"
"What Portuguese hero are you lecturing about now, uncle?" called back
Dwight, saucily, but was at once suppressed by his mother. Hope
answered lightly,
"We have found better heroes than those old Portuguese fighters, we
think; haven't we, Mr. Lawrence?"
"Yes. Still, there is one man whom I greatly admire, of this nation,
and I think we will visit his statue next. What do you know about Luiz
de Camoes, or, as we write it, Camoens, Dwight?"
"Gracious! Nothing at all; never heard of him. Was he a fighter?"
"Hardly. At any rate he did his fighting in a noble way--rather like
heaping coals of fire I should say.
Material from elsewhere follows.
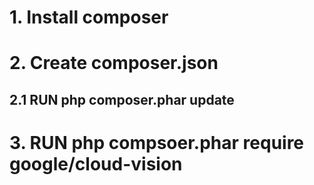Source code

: # 1. Install composer
# 2. Create composer.json
## 2.1 RUN php composer.phar update
# 3. RUN php compsoer.phar require google/cloud-vision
He was a writer."
"Oh, tell us about him, uncle."
"What! A lecture? But that is not admissible in polite society."
"Now, don't tease. You know we are all dying to hear about him.
Proceed!"
"Dying?" put in Mrs. Vanderhoff. "How extravagantly you talk, my son."
"Well, crazy, then."
She laughed hopelessly.
"Go on, pray," she said to her brother. "He simply leaps from the
frying-pan into the fire."
"De Camoens," he said, "was by no means without faults, but he was
gifted, generous, forgiving, and brave. He was foolish enough to love
a lady too near the throne, and on that account was banished, and
endured many hardships for years. Yet he did not let this dampen his
love of country, and his loyalty to the government. Though an exile,
he wrote a romantic epic extolling the deeds of his countrymen in all
ages, which has become a great classic, and has made both them and
himself immortal.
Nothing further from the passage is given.